Burn In: How Recast Handles Carry-over Effects

The Problem: Carry-over Effects

One of the ever-present problems with marketing mix modeling is that you always have to choose some start date. And since you always need to choose a start date, there’s always some period before the start date that’s impacting your results. 

Let’s say you’re building a marketing mix model with roughly two years of historical data (it doesn’t matter how many years you go back, you will still face this problem!). If your data set starts on January 1st, you will have sales on January 1st that were impacted by marketing activity happening in December.

That is, there’s a carry-over effect from the time period you didn’t include in the model that is impacting the sales during the first weeks or months that are included in your model.

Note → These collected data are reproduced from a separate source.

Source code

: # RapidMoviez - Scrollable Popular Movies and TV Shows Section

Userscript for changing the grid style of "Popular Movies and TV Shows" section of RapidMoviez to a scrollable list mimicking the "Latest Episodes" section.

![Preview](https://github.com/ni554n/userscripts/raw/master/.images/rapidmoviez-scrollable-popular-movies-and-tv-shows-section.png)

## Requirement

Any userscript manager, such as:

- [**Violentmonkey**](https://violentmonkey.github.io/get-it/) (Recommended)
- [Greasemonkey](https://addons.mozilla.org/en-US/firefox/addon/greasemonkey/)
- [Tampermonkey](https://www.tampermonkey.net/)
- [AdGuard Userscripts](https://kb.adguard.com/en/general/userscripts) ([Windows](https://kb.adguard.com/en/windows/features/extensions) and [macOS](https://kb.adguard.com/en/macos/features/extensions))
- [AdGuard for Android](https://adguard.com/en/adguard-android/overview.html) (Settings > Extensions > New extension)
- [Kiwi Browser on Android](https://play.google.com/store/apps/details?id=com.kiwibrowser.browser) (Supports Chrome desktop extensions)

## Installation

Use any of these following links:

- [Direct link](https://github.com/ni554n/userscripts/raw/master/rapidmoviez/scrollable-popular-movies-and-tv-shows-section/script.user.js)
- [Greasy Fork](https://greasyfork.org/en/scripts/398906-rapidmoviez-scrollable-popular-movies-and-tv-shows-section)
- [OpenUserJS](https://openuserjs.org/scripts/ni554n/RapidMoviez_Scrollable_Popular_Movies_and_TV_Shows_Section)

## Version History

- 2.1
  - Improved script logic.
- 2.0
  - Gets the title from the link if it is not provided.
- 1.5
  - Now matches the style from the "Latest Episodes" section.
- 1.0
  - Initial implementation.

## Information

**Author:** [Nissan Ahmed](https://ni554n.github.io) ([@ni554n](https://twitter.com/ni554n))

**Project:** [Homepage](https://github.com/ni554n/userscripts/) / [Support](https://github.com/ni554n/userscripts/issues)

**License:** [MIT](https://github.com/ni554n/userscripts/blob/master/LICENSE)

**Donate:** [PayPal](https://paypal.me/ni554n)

This can be a tricky problem. If it’s not addressed, your model will potentially be misled since the beginning of your data set will have an omitted variable problem and the parameters that lead to good fit in the rest of your data will cause bad fit at the beginning!

How Recast Handles It

In the Recast statistical model we handle this problem using a technique we call “burn in”. Technically, the way this is implemented is by excluding the first 60 days in the model from the Bayesian likelihood.

What that means is that although the model is able to see the spend and the revenue during this time period, the parameter estimates aren’t shaped by the fit during those first 60 days. However, conversions after those first 60 days are impacted by spend during the first 60 days, so it’s not like we’ve just moved the problem forward by 60 days.

This burn-in period prevents the model from over-fitting to the conversions or revenue at the beginning of the time period that are influenced by things the model can’t observe.